- **Information shown**
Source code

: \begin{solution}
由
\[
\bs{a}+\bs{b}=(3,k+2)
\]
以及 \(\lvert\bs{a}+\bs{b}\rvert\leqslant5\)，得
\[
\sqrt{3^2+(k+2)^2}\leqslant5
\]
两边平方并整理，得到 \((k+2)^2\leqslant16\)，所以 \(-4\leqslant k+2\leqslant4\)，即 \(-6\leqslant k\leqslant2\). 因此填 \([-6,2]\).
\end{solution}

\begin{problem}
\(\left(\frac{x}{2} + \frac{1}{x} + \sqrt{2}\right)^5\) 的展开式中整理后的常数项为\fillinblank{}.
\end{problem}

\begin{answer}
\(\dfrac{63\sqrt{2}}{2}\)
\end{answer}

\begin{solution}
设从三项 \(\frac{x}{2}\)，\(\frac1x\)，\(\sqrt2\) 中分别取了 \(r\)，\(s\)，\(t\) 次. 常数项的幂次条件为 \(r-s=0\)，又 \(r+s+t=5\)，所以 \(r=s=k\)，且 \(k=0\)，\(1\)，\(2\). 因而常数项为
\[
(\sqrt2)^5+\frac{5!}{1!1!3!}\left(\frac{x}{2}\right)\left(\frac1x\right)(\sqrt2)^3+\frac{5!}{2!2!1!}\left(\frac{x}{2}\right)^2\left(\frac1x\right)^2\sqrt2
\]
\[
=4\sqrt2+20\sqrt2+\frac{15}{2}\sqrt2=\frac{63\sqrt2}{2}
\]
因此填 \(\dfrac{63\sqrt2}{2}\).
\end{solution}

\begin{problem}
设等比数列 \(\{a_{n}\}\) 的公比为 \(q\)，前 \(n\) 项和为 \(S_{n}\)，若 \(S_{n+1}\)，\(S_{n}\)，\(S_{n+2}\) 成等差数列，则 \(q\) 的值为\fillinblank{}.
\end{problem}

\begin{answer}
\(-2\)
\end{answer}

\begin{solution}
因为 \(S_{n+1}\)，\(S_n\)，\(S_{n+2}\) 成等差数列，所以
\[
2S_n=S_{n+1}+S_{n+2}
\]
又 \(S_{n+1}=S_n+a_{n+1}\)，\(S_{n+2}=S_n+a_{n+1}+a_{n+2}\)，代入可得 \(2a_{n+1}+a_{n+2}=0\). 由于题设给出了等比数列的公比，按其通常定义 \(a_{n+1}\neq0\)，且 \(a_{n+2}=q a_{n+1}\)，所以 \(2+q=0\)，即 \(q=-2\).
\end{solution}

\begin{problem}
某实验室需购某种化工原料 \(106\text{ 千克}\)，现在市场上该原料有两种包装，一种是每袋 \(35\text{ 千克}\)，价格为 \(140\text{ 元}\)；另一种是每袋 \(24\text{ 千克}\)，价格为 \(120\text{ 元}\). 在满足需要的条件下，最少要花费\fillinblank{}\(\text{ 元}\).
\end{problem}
==
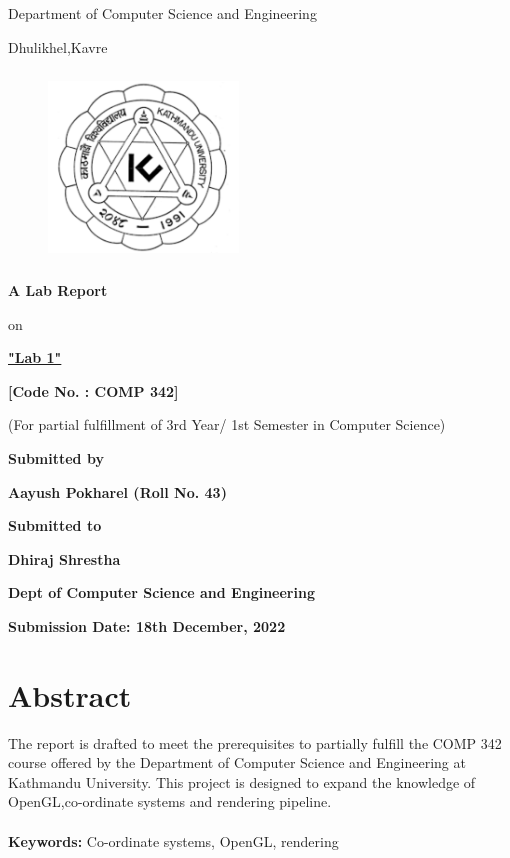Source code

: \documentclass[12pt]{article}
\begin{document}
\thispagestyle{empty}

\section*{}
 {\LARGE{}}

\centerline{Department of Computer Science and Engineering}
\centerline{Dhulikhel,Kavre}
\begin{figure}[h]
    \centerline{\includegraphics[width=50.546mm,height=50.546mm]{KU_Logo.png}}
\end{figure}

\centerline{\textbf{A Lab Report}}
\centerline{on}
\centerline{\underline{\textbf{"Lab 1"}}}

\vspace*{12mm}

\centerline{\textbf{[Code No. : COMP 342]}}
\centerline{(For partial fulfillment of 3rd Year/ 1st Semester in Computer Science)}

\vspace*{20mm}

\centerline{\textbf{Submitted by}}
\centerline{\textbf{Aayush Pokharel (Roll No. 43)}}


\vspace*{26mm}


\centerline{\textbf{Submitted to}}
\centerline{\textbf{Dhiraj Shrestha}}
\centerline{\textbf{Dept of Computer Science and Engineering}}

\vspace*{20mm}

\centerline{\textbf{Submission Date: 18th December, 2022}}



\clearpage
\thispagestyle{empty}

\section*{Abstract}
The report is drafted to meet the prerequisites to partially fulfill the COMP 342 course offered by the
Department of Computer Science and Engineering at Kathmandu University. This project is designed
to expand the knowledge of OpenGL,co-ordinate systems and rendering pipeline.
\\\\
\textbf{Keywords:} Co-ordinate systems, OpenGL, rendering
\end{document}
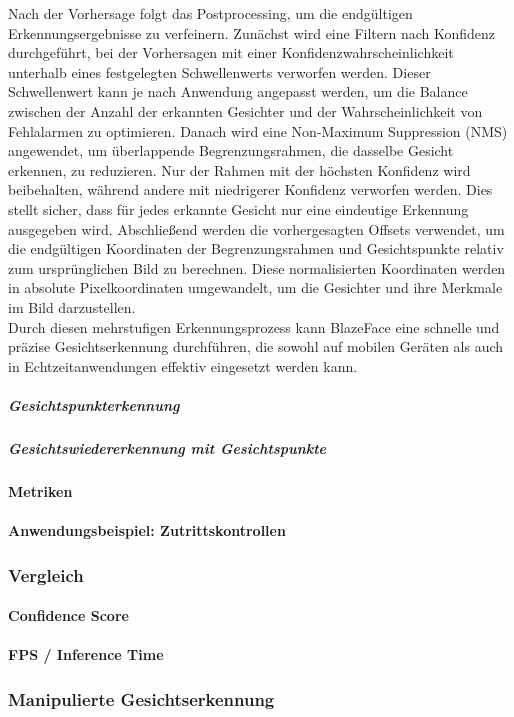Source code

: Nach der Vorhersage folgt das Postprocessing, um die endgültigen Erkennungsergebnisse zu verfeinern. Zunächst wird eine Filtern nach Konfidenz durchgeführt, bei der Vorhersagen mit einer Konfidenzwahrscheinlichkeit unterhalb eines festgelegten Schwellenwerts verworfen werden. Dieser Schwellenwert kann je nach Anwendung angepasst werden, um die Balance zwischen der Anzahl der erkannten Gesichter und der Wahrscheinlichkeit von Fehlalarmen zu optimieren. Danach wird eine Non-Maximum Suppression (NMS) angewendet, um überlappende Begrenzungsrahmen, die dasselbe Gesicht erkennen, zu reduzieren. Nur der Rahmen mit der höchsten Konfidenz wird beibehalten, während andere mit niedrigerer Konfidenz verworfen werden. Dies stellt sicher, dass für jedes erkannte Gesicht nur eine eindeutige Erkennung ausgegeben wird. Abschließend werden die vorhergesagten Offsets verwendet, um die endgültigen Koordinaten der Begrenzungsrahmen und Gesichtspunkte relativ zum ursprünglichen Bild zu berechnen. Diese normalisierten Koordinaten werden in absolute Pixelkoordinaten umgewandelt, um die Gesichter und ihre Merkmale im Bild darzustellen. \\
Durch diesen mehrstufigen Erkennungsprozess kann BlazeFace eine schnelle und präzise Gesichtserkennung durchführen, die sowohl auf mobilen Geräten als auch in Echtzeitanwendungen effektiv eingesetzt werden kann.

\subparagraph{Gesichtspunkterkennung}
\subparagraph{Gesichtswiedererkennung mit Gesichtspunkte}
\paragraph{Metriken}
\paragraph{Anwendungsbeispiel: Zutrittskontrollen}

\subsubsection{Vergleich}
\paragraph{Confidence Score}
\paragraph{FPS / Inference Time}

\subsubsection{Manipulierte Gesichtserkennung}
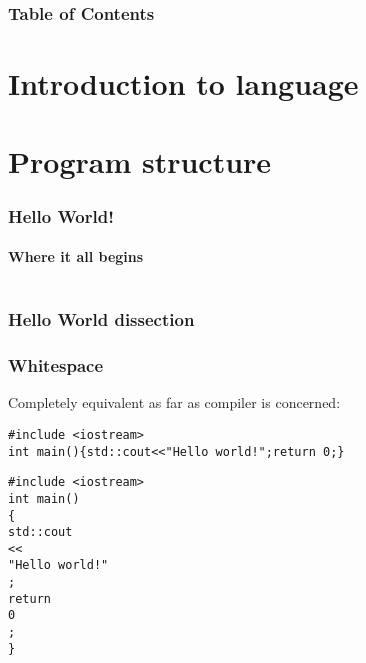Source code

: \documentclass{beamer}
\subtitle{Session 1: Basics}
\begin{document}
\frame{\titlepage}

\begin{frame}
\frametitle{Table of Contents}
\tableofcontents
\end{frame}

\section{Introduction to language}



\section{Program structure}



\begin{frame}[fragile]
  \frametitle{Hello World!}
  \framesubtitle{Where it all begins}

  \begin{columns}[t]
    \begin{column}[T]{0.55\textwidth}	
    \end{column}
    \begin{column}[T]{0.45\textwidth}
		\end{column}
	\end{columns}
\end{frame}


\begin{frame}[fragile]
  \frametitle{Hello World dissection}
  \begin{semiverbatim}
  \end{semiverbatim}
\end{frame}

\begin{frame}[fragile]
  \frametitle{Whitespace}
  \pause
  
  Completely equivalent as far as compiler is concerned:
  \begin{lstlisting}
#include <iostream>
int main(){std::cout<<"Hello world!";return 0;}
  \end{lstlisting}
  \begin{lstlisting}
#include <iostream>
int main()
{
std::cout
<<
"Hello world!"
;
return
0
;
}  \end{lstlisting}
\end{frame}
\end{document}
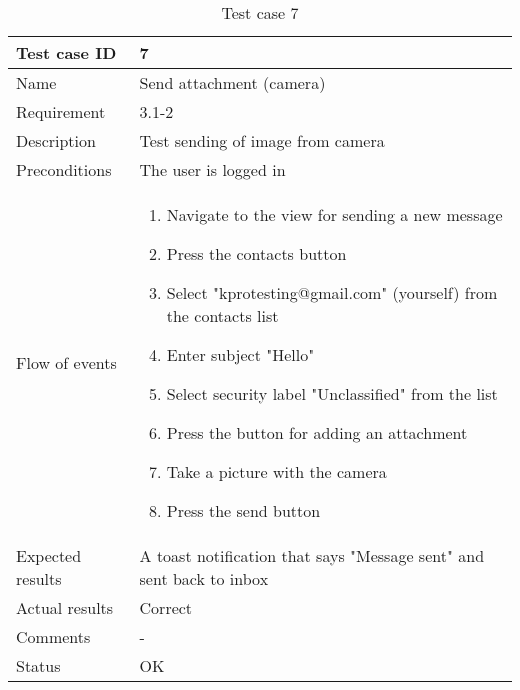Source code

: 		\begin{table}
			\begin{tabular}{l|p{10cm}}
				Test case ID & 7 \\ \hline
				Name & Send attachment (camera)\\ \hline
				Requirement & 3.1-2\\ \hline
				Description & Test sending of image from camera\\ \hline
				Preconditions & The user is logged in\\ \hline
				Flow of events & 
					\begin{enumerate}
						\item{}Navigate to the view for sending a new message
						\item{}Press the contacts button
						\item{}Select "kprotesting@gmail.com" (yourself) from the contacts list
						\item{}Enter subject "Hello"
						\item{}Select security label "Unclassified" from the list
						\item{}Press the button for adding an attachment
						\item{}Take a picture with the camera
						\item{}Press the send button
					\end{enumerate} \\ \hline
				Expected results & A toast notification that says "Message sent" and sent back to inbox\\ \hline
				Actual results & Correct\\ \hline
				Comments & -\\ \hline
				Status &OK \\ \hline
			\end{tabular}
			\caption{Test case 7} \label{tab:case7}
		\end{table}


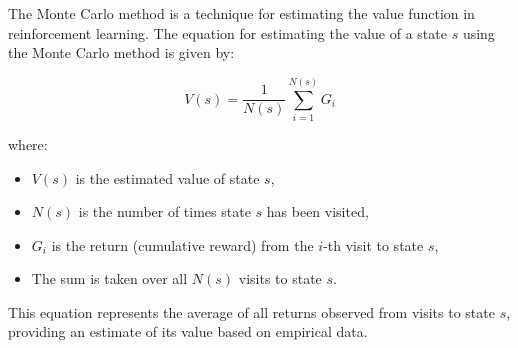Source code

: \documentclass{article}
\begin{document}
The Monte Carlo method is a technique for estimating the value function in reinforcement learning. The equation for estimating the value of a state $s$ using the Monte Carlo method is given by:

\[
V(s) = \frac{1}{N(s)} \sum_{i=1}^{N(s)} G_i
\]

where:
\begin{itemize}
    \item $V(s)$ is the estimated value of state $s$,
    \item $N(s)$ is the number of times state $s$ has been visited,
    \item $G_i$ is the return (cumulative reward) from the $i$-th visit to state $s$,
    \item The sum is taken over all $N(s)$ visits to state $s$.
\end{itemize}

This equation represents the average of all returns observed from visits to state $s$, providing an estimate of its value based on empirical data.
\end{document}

- **Exercise objective**
Going through the material above, work out how many lines contain the string "enumerate" and give only that figure.

- **Response to the task**
2